My head turns with Jericho’s towards the voice, as a spry older man and a woman who must be his mate hurry towards us.
“My wife saw you talking, looking up at the trees. Saw your missus catch you off guard and the both of you fall,” he says, coming to a stop over us. He extends a hand to Jericho to help her up. He gestures briefly at the canopy overhead. “It can give you vertigo—something about the shape of it, the way it surrounds you—especially if you don’t keep one eye on the horizon.”
With Jericho on her feet, I get to mine quickly and dust myself off. “Thank you for checking on us.” I take my mate’s hand.

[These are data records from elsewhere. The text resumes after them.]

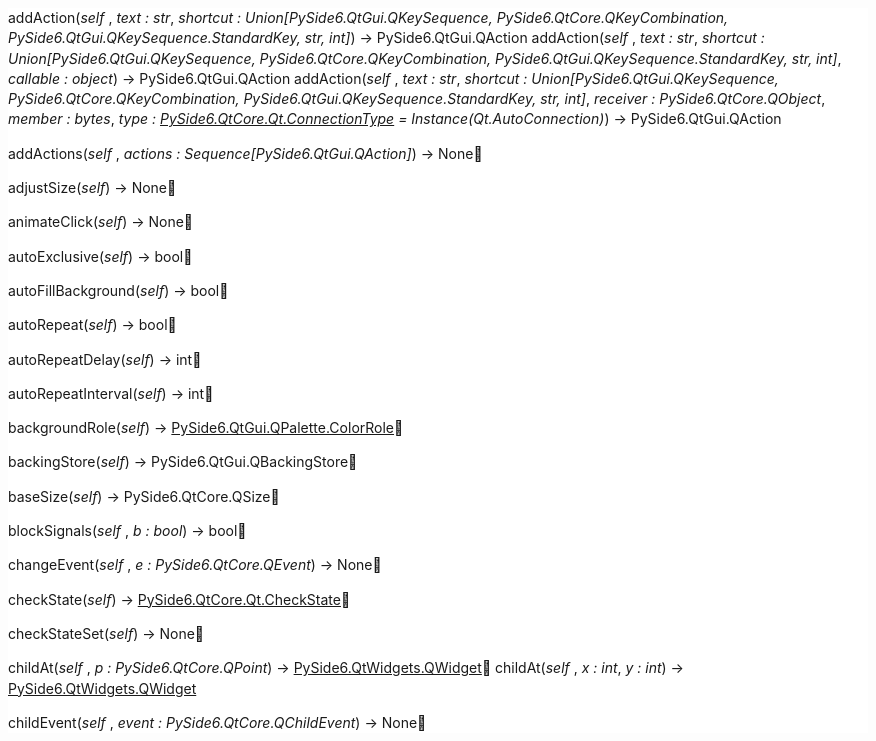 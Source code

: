 addAction(_self_ , _text : str_, _shortcut : Union[PySide6.QtGui.QKeySequence, PySide6.QtCore.QKeyCombination, PySide6.QtGui.QKeySequence.StandardKey, str, int]_) → PySide6.QtGui.QAction
addAction(_self_ , _text : str_, _shortcut : Union[PySide6.QtGui.QKeySequence, PySide6.QtCore.QKeyCombination, PySide6.QtGui.QKeySequence.StandardKey, str, int]_, _callable : object_) → PySide6.QtGui.QAction
addAction(_self_ , _text : str_, _shortcut : Union[PySide6.QtGui.QKeySequence, PySide6.QtCore.QKeyCombination, PySide6.QtGui.QKeySequence.StandardKey, str, int]_, _receiver : PySide6.QtCore.QObject_, _member : bytes_, _type : [PySide6.QtCore.Qt.ConnectionType](nukescripts.widgetgroup.Qt.html#nukescripts.widgetgroup.Qt.ConnectionType "PySide6.QtCore.Qt.ConnectionType") = Instance(Qt.AutoConnection)_) → PySide6.QtGui.QAction
    

addActions(_self_ , _actions : Sequence[PySide6.QtGui.QAction]_) → None
    

adjustSize(_self_) → None
    

animateClick(_self_) → None
    

autoExclusive(_self_) → bool
    

autoFillBackground(_self_) → bool
    

autoRepeat(_self_) → bool
    

autoRepeatDelay(_self_) → int
    

autoRepeatInterval(_self_) → int
    

backgroundRole(_self_) → [PySide6.QtGui.QPalette.ColorRole](nukescripts.widgetgroup.QPalette.html#nukescripts.widgetgroup.QPalette.ColorRole "PySide6.QtGui.QPalette.ColorRole")
    

backingStore(_self_) → PySide6.QtGui.QBackingStore
    

baseSize(_self_) → PySide6.QtCore.QSize
    

blockSignals(_self_ , _b : bool_) → bool
    

changeEvent(_self_ , _e : PySide6.QtCore.QEvent_) → None
    

checkState(_self_) → [PySide6.QtCore.Qt.CheckState](nukescripts.widgetgroup.Qt.html#nukescripts.widgetgroup.Qt.CheckState "PySide6.QtCore.Qt.CheckState")
    

checkStateSet(_self_) → None
    

childAt(_self_ , _p : PySide6.QtCore.QPoint_) → [PySide6.QtWidgets.QWidget](nukescripts.widgetgroup.QWidget.html#nukescripts.widgetgroup.QWidget "PySide6.QtWidgets.QWidget")
childAt(_self_ , _x : int_, _y : int_) → [PySide6.QtWidgets.QWidget](nukescripts.widgetgroup.QWidget.html#nukescripts.widgetgroup.QWidget "PySide6.QtWidgets.QWidget")
    

childEvent(_self_ , _event : PySide6.QtCore.QChildEvent_) → None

“Oh aye! Americans!” He casts a glance towards his wife. “Are you staying hereabouts? Or only passing through?”
“We’ve rented a cottage a few days. Over near Bushmills.”
“Good for you! Be sure to check out the popular chippie in the main street Bushmills,” he advises.
The Irish capacity for small talk and pleasantry astounds me. It’s as though nothing is strange. Nothing surprises them. Or maybe it’s that seeing someone topple over when their mate crashes into them isn’t all that weird. I’m the one still reeling from a bizarre experience.
“Also try the Copper Kettle for breakfasts. Oh, and very good evening meals at the Bayview Hotel in nearby Portballintrae. It’s supposed to be nice weather the next day or so. The beaches will be lovely too.” He nods his head by way of good-bye, turning towards his wife and back the way he came. “Enjoy your stay and come back again.”
When they’ve gone, I turn to Jericho. “You look pale, babydoll. Are you okay?”
“Are you?” she says.
I shrug. “I can’t say I don’t feel a little blindsided,” I admit. “I really wish you’d tell me what you know.”
“The cottage you mentioned. Can we go?”
I nod. “It’s ready whatever time we get there today.”
“Then let’s find something to eat and go relax somewhere private,” she says. “Then we can both talk.”